**PROVIDED DATA**
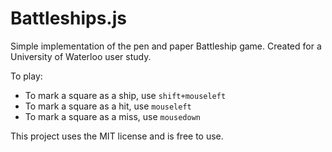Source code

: # Battleships.js

Simple implementation of the pen and paper Battleship game. Created for a University of Waterloo user study.

To play:
- To mark a square as a ship, use `shift+mouseleft`
- To mark a square as a hit, use `mouseleft`
- To mark a square as a miss, use `mousedown`

This project uses the MIT license and is free to use.
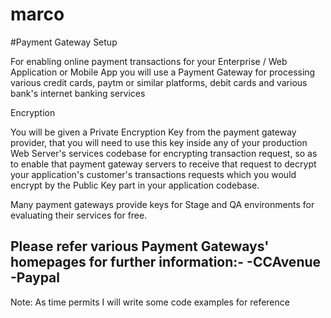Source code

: # marco
#Payment Gateway Setup

For enabling online payment transactions for your Enterprise / Web Application or Mobile App 
you will use a Payment Gateway for processing various credit cards, paytm or similar platforms, debit cards and various bank's internet banking services


Encryption

You will be given a Private Encryption Key from the payment gateway provider, that you will need to use this key inside any of your production Web Server's services codebase for encrypting transaction request, so as to enable that payment gateway servers to receive that request to decrypt your application's customer's transactions requests which you would encrypt by the Public Key part in your application codebase.


Many payment gateways provide keys for Stage and QA environments for evaluating their services for free.

Please refer various Payment Gateways' homepages for further information:-
	-CCAvenue
	-Paypal
  -

	
	
	
	
Note:
As time permits I will write some code examples for reference
	




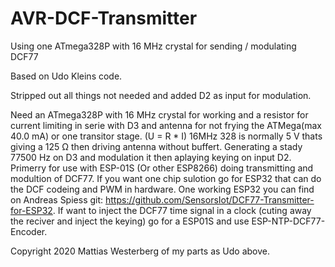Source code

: # AVR-DCF-Transmitter
Using one ATmega328P with 16 MHz crystal for sending / modulating  DCF77 


 Based on Udo Kleins code.

 Stripped out all things not needed and added D2 as input for modulation.
 
 Need an ATmega328P with 16 MHz crystal for working and a resistor for current limiting in 
 serie with D3 and antenna for not frying the ATMega(max 40.0 mA) or one transitor stage.
 (U = R * I) 16MHz 328 is normally 5 V thats giving a 125 Ω then driving antenna without buffert.
 Generating a stady 77500 Hz on D3 and modulation it then aplaying keying on input D2.
 Primerry for use with ESP-01S (Or other ESP8266) doing transmitting and modultion of DCF77.
 If you want one chip sulotion go for ESP32 that can do the DCF codeing and PWM in hardware.
 One working ESP32 you can find on Andreas Spiess git: https://github.com/SensorsIot/DCF77-Transmitter-for-ESP32.
 If want to inject the DCF77 time signal in a clock (cuting away the reciver and inject the keying) 
 go for a ESP01S and use ESP-NTP-DCF77-Encoder.
 
 Copyright 2020 Mattias Westerberg of my parts as Udo above.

**WHAT THIS TASK INVOLVES**
In the records above, find every line with the word "time" and copy it.

**REPLY**
As time permits I will write some code examples for reference
 If want to inject the DCF77 time signal in a clock (cuting away the reciver and inject the keying) 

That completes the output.